1) Listen intently and compassionately
More often than not, when couples argue there is a burning desire to feel understood or at times to prove that we are right. While that may seem important, if it is conveyed with ignoring what your partner is saying just to prove your point then you will come across as being insensitive and unempathetic.
2) Your partner is NOT your enemy
When resolving conflict, it is important to bear in mind that our partner is not our enemy. This may sound strange but what it really means is being mindful that we don’t use language or a tone that we would later regret. Because this person we are having a disagreement is someone we love. How we speak to them when in disagreement or during an argument show how we respect them even when we have different views on things.
3) Don’t rehash past mistakes
When your partner has done something, which upsets you and perhaps this has occurred previously, don’t list out the past mistakes when resolving the current situation. By doing so, it makes your partner feel like he/she is at fault and you come across as a critical judge. This doesn’t clear what is brewing at the moment. So the way to tackle it is to ask him/her how you can help him/her so that there is an understanding from an emotional space of how to resolve this from the core.
4) Remind them you love them
This may sound odd especially when this person (at the moment) has gotten on your nerves. The reason it is important to step back from the space of anger or frustration and tell them you still love them is because when we are upset at our partner; it can come across as we no longer love them. The anger mounts up and the energy felt is the opposite of love. So being explicit and telling them you love them and want to clear the air shows not just maturity but it also reminds him or her that you both are on the same team even when there is a conflict between the both of you.

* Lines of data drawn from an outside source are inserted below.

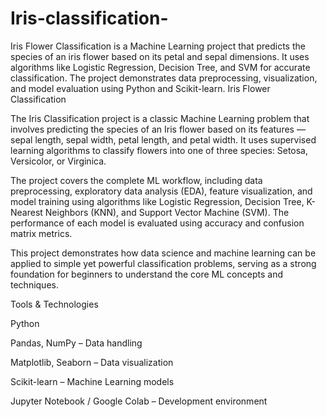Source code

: # Iris-classification-
Iris Flower Classification is a Machine Learning project that predicts the species of an iris flower based on its petal and sepal dimensions. It uses algorithms like Logistic Regression, Decision Tree, and SVM for accurate classification. The project demonstrates data preprocessing, visualization, and model evaluation using Python and Scikit-learn.
Iris Flower Classification

The Iris Classification project is a classic Machine Learning problem that involves predicting the species of an Iris flower based on its features — sepal length, sepal width, petal length, and petal width. It uses supervised learning algorithms to classify flowers into one of three species: Setosa, Versicolor, or Virginica.

The project covers the complete ML workflow, including data preprocessing, exploratory data analysis (EDA), feature visualization, and model training using algorithms like Logistic Regression, Decision Tree, K-Nearest Neighbors (KNN), and Support Vector Machine (SVM). The performance of each model is evaluated using accuracy and confusion matrix metrics.

This project demonstrates how data science and machine learning can be applied to simple yet powerful classification problems, serving as a strong foundation for beginners to understand the core ML concepts and techniques.

 Tools & Technologies

Python 

Pandas, NumPy – Data handling

Matplotlib, Seaborn – Data visualization

Scikit-learn – Machine Learning models

Jupyter Notebook / Google Colab – Development environment

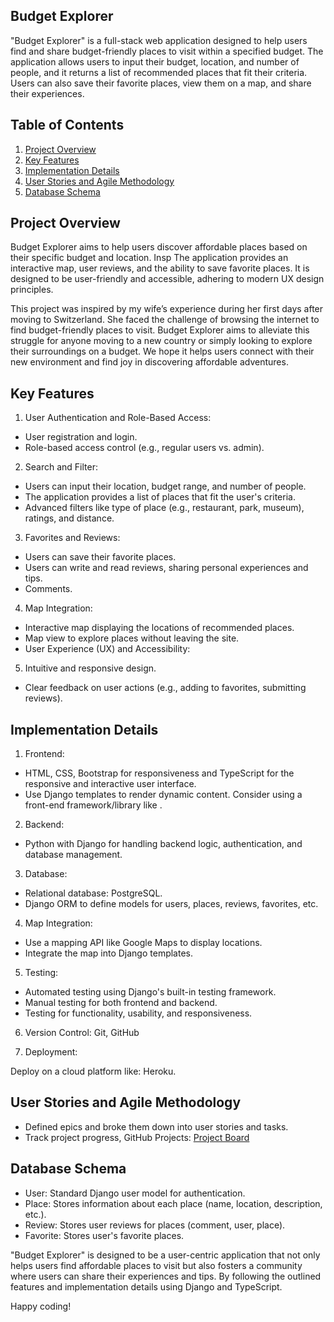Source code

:## Budget Explorer

"Budget Explorer" is a full-stack web application designed to help users find and share budget-friendly places to visit within a specified budget. The application allows users to input their budget, location, and number of people, and it returns a list of recommended places that fit their criteria. Users can also save their favorite places, view them on a map, and share their experiences.

## Table of Contents

1. [Project Overview](#project-overview)
2. [Key Features](#key-features)
3. [Implementation Details](#implementation-details)
4. [User Stories and Agile Methodology](#user-stories-and-agile-methodology)
5. [Database Schema](#database-schema)

## Project Overview

Budget Explorer aims to help users discover affordable places based on their specific budget and location. Insp The application provides an interactive map, user reviews, and the ability to save favorite places. It is designed to be user-friendly and accessible, adhering to modern UX design principles.

This project was inspired by my wife’s experience during her first days after moving to Switzerland. She faced the challenge of browsing the internet to find budget-friendly places to visit. Budget Explorer aims to alleviate this struggle for anyone moving to a new country or simply looking to explore their surroundings on a budget. We hope it helps users connect with their new environment and find joy in discovering affordable adventures.

## Key Features

1. User Authentication and Role-Based Access:

- User registration and login.
- Role-based access control (e.g., regular users vs. admin).

2. Search and Filter:

- Users can input their location, budget range, and number of people.
- The application provides a list of places that fit the user's criteria.
- Advanced filters like type of place (e.g., restaurant, park, museum), ratings, and distance.

3. Favorites and Reviews:

- Users can save their favorite places.
- Users can write and read reviews, sharing personal experiences and tips.
- Comments.

4. Map Integration:

- Interactive map displaying the locations of recommended places.
- Map view to explore places without leaving the site.
- User Experience (UX) and Accessibility:

5. Intuitive and responsive design.

- Clear feedback on user actions (e.g., adding to favorites, submitting reviews).

## Implementation Details

1. Frontend:

- HTML, CSS, Bootstrap for responsiveness and TypeScript for the responsive and interactive user interface.
- Use Django templates to render dynamic content.
  Consider using a front-end framework/library like .

2. Backend:

- Python with Django for handling backend logic, authentication, and database management.

3. Database:

- Relational database: PostgreSQL.
- Django ORM to define models for users, places, reviews, favorites, etc.

4. Map Integration:

- Use a mapping API like Google Maps to display locations.
- Integrate the map into Django templates.

5. Testing:

- Automated testing using Django's built-in testing framework.
- Manual testing for both frontend and backend.
- Testing for functionality, usability, and responsiveness.

6. Version Control: Git, GitHub

7. Deployment:

Deploy on a cloud platform like: Heroku.

## User Stories and Agile Methodology

- Defined epics and broke them down into user stories and tasks.
- Track project progress, GitHub Projects: <a href="https://github.com/users/CedricNtwari/projects/3/views/1" target="_blank">Project Board</a>

## Database Schema

- User: Standard Django user model for authentication.
- Place: Stores information about each place (name, location, description, etc.).
- Review: Stores user reviews for places (comment, user, place).
- Favorite: Stores user's favorite places.

"Budget Explorer" is designed to be a user-centric application that not only helps users find affordable places to visit but also fosters a community where users can share their experiences and tips. By following the outlined features and implementation details using Django and TypeScript.

Happy coding!
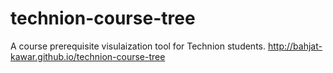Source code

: # technion-course-tree
A course prerequisite visulaization tool for Technion students. http://bahjat-kawar.github.io/technion-course-tree
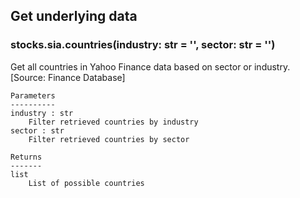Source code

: ## Get underlying data 
### stocks.sia.countries(industry: str = '', sector: str = '')

Get all countries in Yahoo Finance data based on sector or industry. [Source: Finance Database]

    Parameters
    ----------
    industry : str
        Filter retrieved countries by industry
    sector : str
        Filter retrieved countries by sector

    Returns
    -------
    list
        List of possible countries
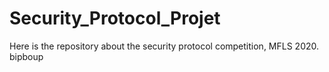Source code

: # Security_Protocol_Projet
Here is the repository about the security protocol competition, MFLS 2020.
bipboup
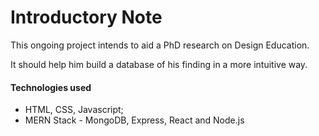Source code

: # Introductory Note

This ongoing project intends to aid a PhD research on Design Education.

It should help him build a database of his finding in a more intuitive way.

#### Technologies used

- HTML, CSS, Javascript;
- MERN Stack - MongoDB, Express, React and Node.js

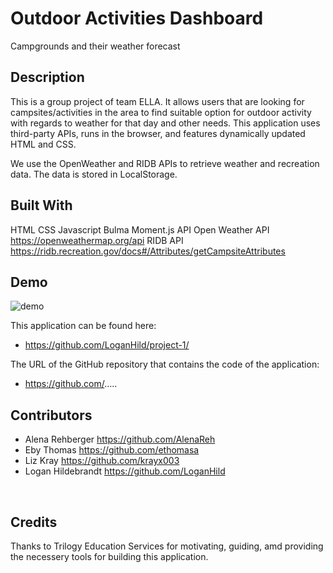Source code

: # Outdoor Activities Dashboard
Campgrounds and their weather forecast 

## Description 
This is a group project of team ELLA. It allows users that are looking for campsites/activities in the area to find suitable option for outdoor activity with regards to weather for that day and other needs. This application uses third-party APIs, runs in the browser, and features dynamically updated HTML and CSS.

We use the OpenWeather and RIDB APIs to retrieve weather and recreation data. The data is stored in LocalStorage.

## Built With
HTML
CSS
Javascript
Bulma 
Moment.js API
Open Weather API <https://openweathermap.org/api>
RIDB API <https://ridb.recreation.gov/docs#/Attributes/getCampsiteAttributes>

## Demo
![demo](assets/images/demo.png)

This application can be found here:
* https://github.com/LoganHild/project-1/

The URL of the GitHub repository that contains the code of the application:
* https://github.com/.....


## Contributors
- Alena Rehberger <https://github.com/AlenaReh>
- Eby Thomas <https://github.com/ethomasa>
- Liz Kray <https://github.com/krayx003>
- Logan Hildebrandt <https://github.com/LoganHild>

​
## Credits
Thanks to Trilogy Education Services for motivating, guiding, amd providing the necessery tools for building this application.


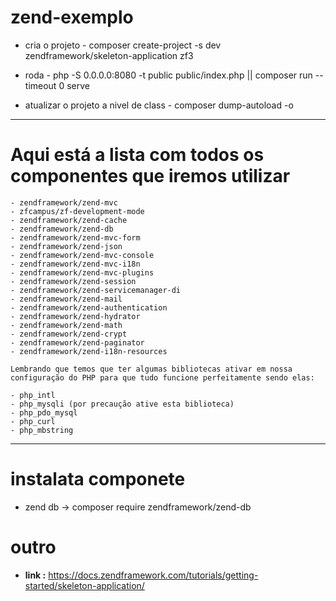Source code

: # zend-exemplo

* cria o projeto - composer create-project -s dev zendframework/skeleton-application zf3

* roda - php -S 0.0.0.0:8080 -t public public/index.php || composer run --timeout 0 serve

* atualizar o projeto a nivel de class - composer dump-autoload -o
-----------------------------------------------------------------------------------------------
# Aqui está a lista com todos os componentes que iremos utilizar

    - zendframework/zend-mvc
    - zfcampus/zf-development-mode
    - zendframework/zend-cache
    - zendframework/zend-db
    - zendframework/zend-mvc-form
    - zendframework/zend-json
    - zendframework/zend-mvc-console
    - zendframework/zend-mvc-i18n
    - zendframework/zend-mvc-plugins
    - zendframework/zend-session
    - zendframework/zend-servicemanager-di
    - zendframework/zend-mail
    - zendframework/zend-authentication
    - zendframework/zend-hydrator
    - zendframework/zend-math
    - zendframework/zend-crypt
    - zendframework/zend-paginator
    - zendframework/zend-i18n-resources

    Lembrando que temos que ter algumas bibliotecas ativar em nossa configuração do PHP para que tudo funcione perfeitamente sendo elas:

    - php_intl
    - php_mysqli (por precaução ative esta biblioteca)
    - php_pdo_mysql
    - php_curl
    - php_mbstring
-----------------------------------------------------------------------------------------------

# instalata componete
 - zend db -> composer require zendframework/zend-db

# outro
- <b>link :</b> https://docs.zendframework.com/tutorials/getting-started/skeleton-application/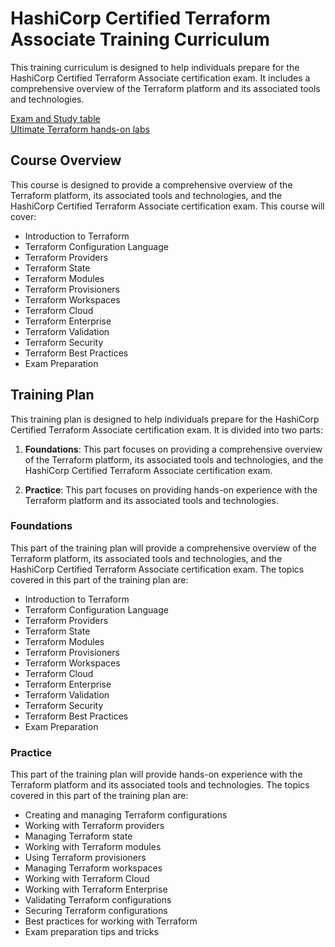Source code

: # HashiCorp Certified Terraform Associate Training Curriculum

This training curriculum is designed to help individuals prepare for the HashiCorp Certified Terraform Associate certification exam. It includes a comprehensive overview of the Terraform platform and its associated tools and technologies.

[Exam and Study table](exam-and-toc.md)  
[Ultimate Terraform hands-on labs](https://collabnix.github.io/terraform/)

## Course Overview

This course is designed to provide a comprehensive overview of the Terraform platform, its associated tools and technologies, and the HashiCorp Certified Terraform Associate certification exam. This course will cover:

- Introduction to Terraform
- Terraform Configuration Language
- Terraform Providers
- Terraform State
- Terraform Modules
- Terraform Provisioners
- Terraform Workspaces
- Terraform Cloud
- Terraform Enterprise
- Terraform Validation
- Terraform Security
- Terraform Best Practices
- Exam Preparation

## Training Plan

This training plan is designed to help individuals prepare for the HashiCorp Certified Terraform Associate certification exam. It is divided into two parts:

1. **Foundations**: This part focuses on providing a comprehensive overview of the Terraform platform, its associated tools and technologies, and the HashiCorp Certified Terraform Associate certification exam.

2. **Practice**: This part focuses on providing hands-on experience with the Terraform platform and its associated tools and technologies.

### Foundations

This part of the training plan will provide a comprehensive overview of the Terraform platform, its associated tools and technologies, and the HashiCorp Certified Terraform Associate certification exam. The topics covered in this part of the training plan are:

- Introduction to Terraform
- Terraform Configuration Language
- Terraform Providers
- Terraform State
- Terraform Modules
- Terraform Provisioners
- Terraform Workspaces
- Terraform Cloud
- Terraform Enterprise
- Terraform Validation
- Terraform Security
- Terraform Best Practices
- Exam Preparation

### Practice

This part of the training plan will provide hands-on experience with the Terraform platform and its associated tools and technologies. The topics covered in this part of the training plan are:

- Creating and managing Terraform configurations
- Working with Terraform providers
- Managing Terraform state
- Working with Terraform modules
- Using Terraform provisioners
- Managing Terraform workspaces
- Working with Terraform Cloud
- Working with Terraform Enterprise
- Validating Terraform configurations
- Securing Terraform configurations
- Best practices for working with Terraform
- Exam preparation tips and tricks
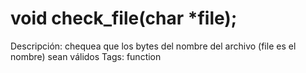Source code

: # void check_file(char *file);

Descripción: chequea que los bytes del nombre del archivo (file es el nombre) sean válidos
Tags: function
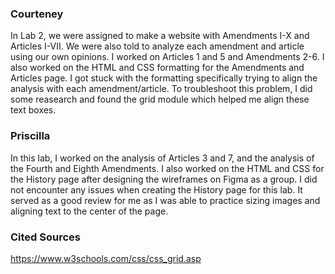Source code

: ### Courteney

In Lab 2, we were assigned to make a website with Amendments I-X and Articles I-VII. We were also told to analyze each amendment and article using our own opinions. I worked on Articles 1 and 5 and Amendments 2-6. I also worked on the HTML and CSS formatting for the Amendments and Articles page. I got stuck with the formatting specifically trying to align the analysis with each amendment/article. To troubleshoot this problem, I did some reasearch and found the grid module which helped me align these text boxes.

### Priscilla

In this lab, I worked on the analysis of Articles 3 and 7, and the analysis of the Fourth and Eighth Amendments. I also worked on the HTML and CSS for the History page after designing the wireframes on Figma as a group. I did not encounter any issues when creating the History page for this lab. It served as a good review for me as I was able to practice sizing images and aligning text to the center of the page.

### Cited Sources

https://www.w3schools.com/css/css_grid.asp
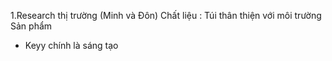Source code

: 

1.Research thị trường (Minh và Đôn)
Chất liệu  : Túi thân thiện với môi trường
Sản phẩm
- Keyy chính là sáng tạo


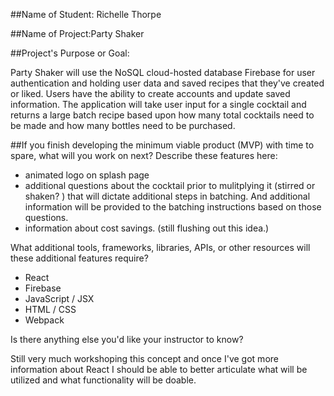 ##Name of Student: Richelle Thorpe

##Name of Project:Party Shaker

##Project's Purpose or Goal: 

Party Shaker will use the NoSQL cloud-hosted database Firebase for user authentication and holding user data and saved recipes that they've created or liked. Users have the ability to create accounts and update saved information. The application will take user input for a single cocktail and returns a large batch recipe based upon how many total cocktails need to be made and how many bottles need to be purchased. 

##If you finish developing the minimum viable product (MVP) with time to spare, what will you work on next? Describe these features here:

- animated logo on splash page
- additional questions about the cocktail prior to mulitplying it (stirred or shaken? ) that will dictate additional steps in batching. And additional information will be provided to the batching instructions based on those questions. 
- information about cost savings. (still flushing out this idea.)

What additional tools, frameworks, libraries, APIs, or other resources will these additional features require?

- React
- Firebase 
- JavaScript / JSX
- HTML / CSS
- Webpack

Is there anything else you'd like your instructor to know?

Still very much workshoping this concept and once I've got more information about React I should be able to better articulate what will be utilized and what functionality will be doable. 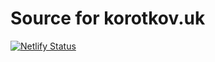 # Source for korotkov.uk

[![Netlify Status](https://api.netlify.com/api/v1/badges/477b8bbc-d739-4663-a084-fa0578a096f0/deploy-status)](https://app.netlify.com/sites/elegant-jackson-7c29b9/deploys)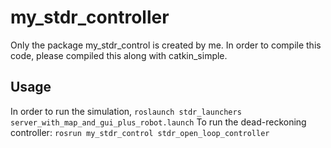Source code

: # my_stdr_controller
Only the package my_stdr_control is created by me. In order to compile this code, please compiled this along with catkin_simple.

## Usage
In order to run the simulation,
`roslaunch stdr_launchers server_with_map_and_gui_plus_robot.launch`
To run the dead-reckoning controller:
`rosrun my_stdr_control stdr_open_loop_controller`
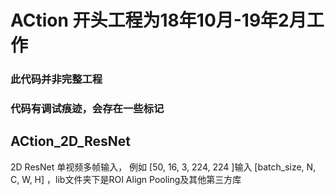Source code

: # ACtion 开头工程为18年10月-19年2月工作
###  此代码并非完整工程
###  代码有调试痕迹，会存在一些标记
## ACtion_2D_ResNet
2D ResNet 单视频多帧输入， 例如 [50, 16, 3, 224, 224 ]输入 [batch_size, N, C, W, H] ，lib文件夹下是ROI Align Pooling及其他第三方库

Resolving conflict is like learning a new hobby. It isn’t something one can grasp and master overnight. It is a constant figuring out together what words, tone and gestures help in clearing the air. Most importantly, just because one approach didn’t work (for you both) it doesn’t mean you or your partner aren’t cut out for it. It is always easier to scream and shout but it creates a greater divide. So come back to the present moment, look at your loved one and remind yourself that these skills are important to bring you both even closer. And don’t forget to kiss and make up because a long passionate kiss says a thousand words!